Beginning July 1, 1964, Kramer commenced a series of six actions against the defendants Bohlman, Service, and Associates. The first four actions sought to enforce an alleged verbal agreement to purchase Kramer's stock in the two corporations. The last two actions by Kramer alleged that he and Bohlman were deadlocked in voting power and had failed for a period of at least two consecutive annual meeting dates to elect directors. The demand was for a decree "liquidating the defendant corporation and for the appointment of a receiver pendente lite to carry on the business and preserve the assets of the corporation."
On January 13, 1965, plaintiff with counsel and defendants with their counsel met with Circuit Judge EDWIN M. WILKIE, in chambers, and the settlement stipulation which is the subject of the instant action was dictated on the record. Under the stipulation, $4,379.16 which had been tied up in garnishment actions was ordered paid to, and was actually paid to, plaintiff; defendant Associates paid Kramer an additional $750; and Kramer transferred his stock in Associates to Associates.
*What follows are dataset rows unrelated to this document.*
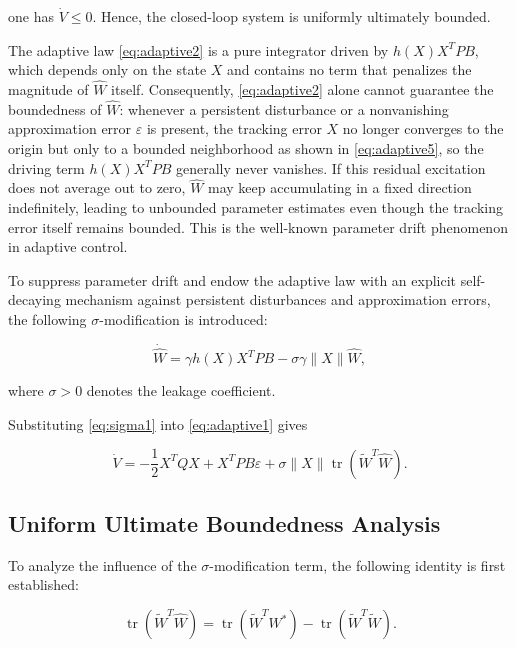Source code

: one has $\dot{V}\le0$. Hence, the closed-loop system is uniformly ultimately bounded.

\begin{remark}
	The adaptive law \eqref{eq:adaptive2} is a pure integrator driven by $h(X)X^{T}PB$, which depends only on the state $X$ and contains no term that penalizes the magnitude of $\hat{W}$ itself. Consequently, \eqref{eq:adaptive2} alone cannot guarantee the boundedness of $\hat{W}$: whenever a persistent disturbance or a nonvanishing approximation error $\varepsilon$ is present, the tracking error $X$ no longer converges to the origin but only to a bounded neighborhood as shown in \eqref{eq:adaptive5}, so the driving term $h(X)X^{T}PB$ generally never vanishes. If this residual excitation does not average out to zero, $\hat{W}$ may keep accumulating in a fixed direction indefinitely, leading to unbounded parameter estimates even though the tracking error itself remains bounded. This is the well-known parameter drift phenomenon in adaptive control.
\end{remark}

To suppress parameter drift and endow the adaptive law with an explicit self-decaying mechanism against persistent disturbances and approximation errors, the following $\sigma$-modification is introduced:

\begin{equation}
	\dot{\hat{W}}
	=
	\gamma
	h(X)
	X^{T}
	PB
	-
	\sigma
	\gamma
	\|X\|
	\hat{W},
	\label{eq:sigma1}
\end{equation}

where $\sigma>0$ denotes the leakage coefficient.

Substituting \eqref{eq:sigma1} into \eqref{eq:adaptive1} gives

\begin{equation}
	\dot{V}
	=
	-
	\frac{1}{2}
	X^{T}QX
	+
	X^{T}PB\varepsilon
	+
	\sigma
	\|X\|
	\operatorname{tr}
	\left(
	\tilde{W}^{T}
	\hat{W}
	\right).
	\label{eq:sigma2}
\end{equation}

\subsection{Uniform Ultimate Boundedness Analysis}

To analyze the influence of the $\sigma$-modification term, the following identity is first established:

\begin{equation}
	\operatorname{tr}
	\left(
	\tilde{W}^{T}\hat{W}
	\right)
	=
	\operatorname{tr}
	\left(
	\tilde{W}^{T}W^{*}
	\right)
	-
	\operatorname{tr}
	\left(
	\tilde{W}^{T}\tilde{W}
	\right).
	\label{eq:uub1}
\end{equation}

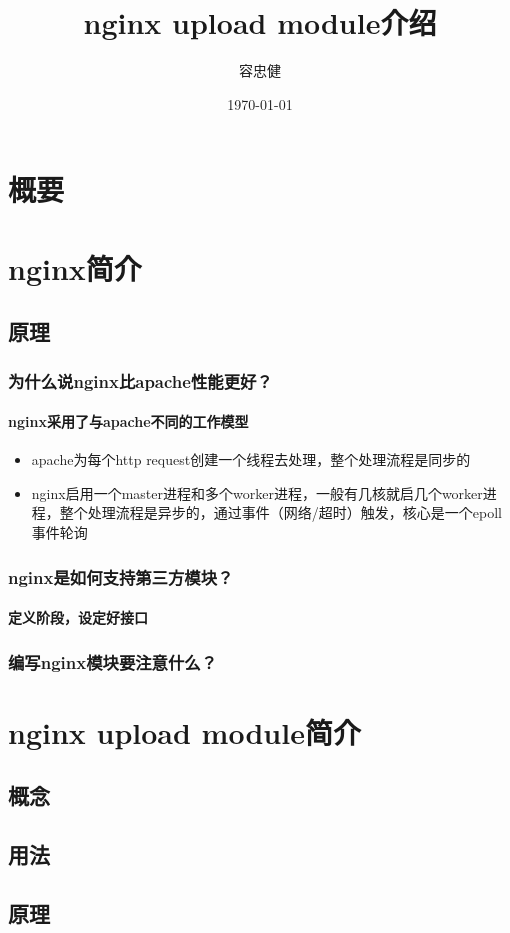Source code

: \documentclass[aspectratio=169,draft]{ctexbeamer}
\title{nginx upload module介绍}
\author{容忠健}
\institute{@Bigo}
\date{\today}
\begin{document}
\frame[plain]{\titlepage}


\section*{概要}
\begin{frame}
  \tableofcontents
\end{frame}

\section{nginx简介}
\subsection*{原理}
\begin{frame}
  \frametitle{为什么说nginx比apache性能更好？}
  \framesubtitle{nginx采用了与apache不同的工作模型}
  \begin{itemize}
  \item<2-> apache为每个http request创建一个线程去处理，整个处理流程是同步的
  \item<3->nginx启用一个master进程和多个worker进程，一般有几核就启几个worker进程，整个处理流程是异步的，通过事件（网络/超时）触发，核心是一个epoll事件轮询
  \end{itemize}
\end{frame}
\begin{frame}
  \frametitle{nginx是如何支持第三方模块？}
  \framesubtitle{定义阶段，设定好接口}
\end{frame}
\begin{frame}
  \frametitle{编写nginx模块要注意什么？}
\end{frame}
\section{nginx upload module简介}
\subsection*{概念}
\subsection*{用法}
\subsection*{原理}
\end{document}
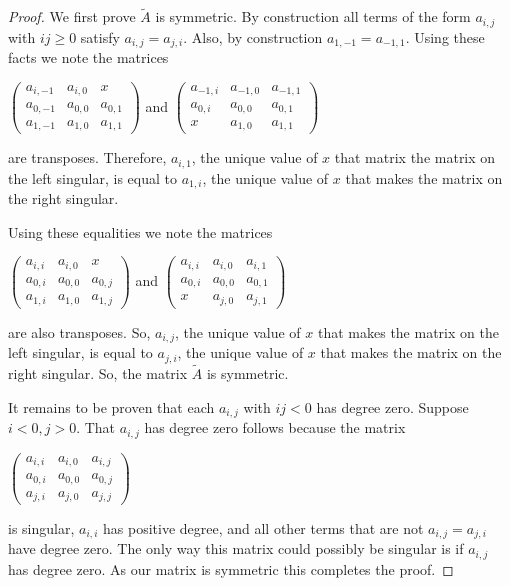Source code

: \documentclass{article}
\begin{document}
\begin{proof}
  We first prove $\tilde{A}$ is symmetric. By construction all terms of the form $a_{i,j}$ with $ij \geq 0$ satisfy $a_{i,j} = a_{j,i}$. Also, by construction $a_{1,-1} = a_{-1,1}$. Using these facts we note the matrices   
  \begin{center}
    $\left(\begin{array}{ccc} a_{i,-1} & a_{i,0} & x \\ a_{0,-1} & a_{0,0} & a_{0,1} \\ a_{1,-1} & a_{1,0} & a_{1,1} \end{array}\right)$ \hspace{.1 in} and \hspace{.1 in} $\left(\begin{array}{ccc} a_{-1,i} & a_{-1,0} & a_{-1,1} \\ a_{0,i} & a_{0,0} & a_{0,1} \\ x & a_{1,0} & a_{1,1} \end{array}\right)$
  \end{center} 
  are transposes. Therefore, $a_{i,1}$, the unique value of $x$ that matrix the matrix on the left singular, is equal to $a_{1,i}$, the unique value of $x$ that makes the matrix on the right singular.
  
  Using these equalities we note the matrices
  \begin{center}    
    $\left(\begin{array}{ccc} a_{i,i} & a_{i,0} & x \\ a_{0,i} & a_{0,0} & a_{0,j} \\ a_{1,i} & a_{1,0} & a_{1,j} \end{array}\right)$ \hspace{.1 in} and \hspace{.1 in} $\left(\begin{array}{ccc} a_{i,i} & a_{i,0} & a_{i,1} \\ a_{0,i} & a_{0,0} & a_{0,1} \\ x & a_{j,0} & a_{j,1} \end{array}\right)$
  \end{center}  
  are also transposes. So, $a_{i,j}$, the unique value of $x$ that makes the matrix on the left singular, is equal to $a_{j,i}$, the unique value of $x$ that makes the matrix on the right singular. So, the matrix $\tilde{A}$ is symmetric.
  
  It remains to be proven that each $a_{i,j}$ with $ij < 0$ has degree zero. Suppose $i < 0, j > 0$. That $a_{i,j}$ has degree zero follows because the matrix
  \begin{center}
    $\left(\begin{array}{ccc} a_{i,i} & a_{i,0} & a_{i,j} \\ a_{0,i} & a_{0,0} & a_{0,j} \\ a_{j,i} & a_{j,0} & a_{j,j} \end{array}\right)$
  \end{center}   
  is singular, $a_{i,i}$ has positive degree, and all other terms that are not $a_{i,j} = a_{j,i}$ have degree zero. The only way this matrix could possibly be singular is if $a_{i,j}$ has degree zero. As our matrix is symmetric this completes the proof.
\end{proof}
\end{document}
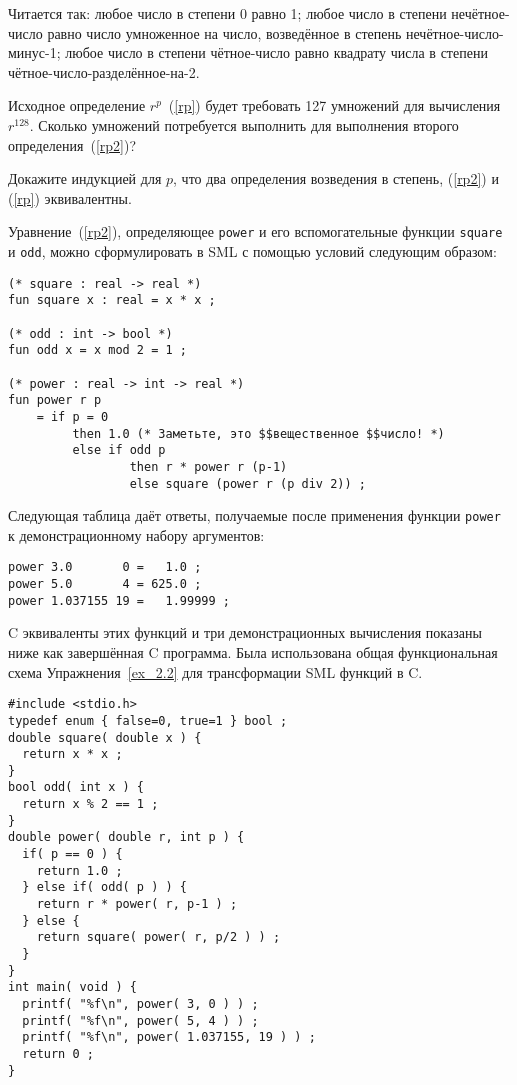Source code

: Читается так: любое число в степени 0 равно 1; любое число в степени нечётное-число равно число умноженное на число, возведённое в степень нечётное-число-минус-1; любое число в степени чётное-число равно квадрату числа в степени чётное-число-разделённое-на-2.

\exercise Исходное определение $r^p$~(\ref{rp}) будет требовать 127 умножений для вычисления $r^{128}$. Сколько умножений потребуется выполнить для выполнения второго определения~(\ref{rp2})?\label{ex_2.6}

\exercise Докажите индукцией для $p$, что два определения возведения в степень, (\ref{rp2}) и (\ref{rp}) эквивалентны.\label{ex_2.7}

Уравнение~(\ref{rp2}), определяющее \lstinline|power| и его вспомогательные функции \lstinline|square| и \lstinline|odd|, можно сформулировать в SML с помощью условий следующим образом:

\begin{lstlisting}[style=customml]
(* square : real -> real *)
fun square x : real = x * x ;

(* odd : int -> bool *)
fun odd x = x mod 2 = 1 ;

(* power : real -> int -> real *)
fun power r p
    = if p = 0
         then 1.0 (* Заметьте, это $$вещественное $$число! *)
         else if odd p
                 then r * power r (p-1)
                 else square (power r (p div 2)) ;
\end{lstlisting}

Следующая таблица даёт ответы, получаемые после применения функции \lstinline|power| к демонстрационному набору аргументов:

\begin{lstlisting}
power 3.0       0 =   1.0 ;
power 5.0       4 = 625.0 ;
power 1.037155 19 =   1.99999 ;
\end{lstlisting}

C эквиваленты этих функций и три демонстрационных вычисления показаны ниже как завершённая C программа. Была использована общая функциональная схема Упражнения~\ref{ex_2.2} для трансформации SML функций в C.

\begin{lstlisting}
#include <stdio.h>
typedef enum { false=0, true=1 } bool ;
double square( double x ) {
  return x * x ;
}
bool odd( int x ) {
  return x % 2 == 1 ;
}
double power( double r, int p ) {
  if( p == 0 ) {
    return 1.0 ;
  } else if( odd( p ) ) {
    return r * power( r, p-1 ) ;
  } else {
    return square( power( r, p/2 ) ) ;
  }
}
int main( void ) {
  printf( "%f\n", power( 3, 0 ) ) ;
  printf( "%f\n", power( 5, 4 ) ) ;
  printf( "%f\n", power( 1.037155, 19 ) ) ;
  return 0 ;
}
\end{lstlisting}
As to Service, it agreed to pay Kramer a share of commissions received by it from Wisconsin Mutual as follows: 50 percent of a sum computed by deducting from gross commissions received from Wisconsin Mutual, 10 percent of such gross commissions, and commissions paid to subagents and state income tax. There was no guaranteed amount or price fixed, the intent being to distribute only whatever Service was to receive from Wisconsin Mutual and thus distribute Service's principal asset.
All of the Service stock, Bohlman's as well as Kramer's, was to be put in escrow, and in default of payments the stock was to be delivered to Kramer. Bohlman was to have the voting rights unless the stock were so delivered to Kramer. There were no provisions by which title to Kramer's stock in Service was to be transferred, since the settlement was only a distribution of assets and not a sale of stock.
Kramer retained all items of personal property of the corporation then in his possession, and relinquished "any and all rights and claims that he might have to any property that he may now have in either of the corporations." There were also provisions relating to income taxes and accountings.
Nowhere in the stipulation was there a provision entitling Kramer to share renewal commissions paid by any company other than Wisconsin Mutual.
On February 3, 1965, pursuant to the stipulation, judgments (denominated orders) were signed by Judge WILKIE and entered dismissing all pending actions between the parties without costs.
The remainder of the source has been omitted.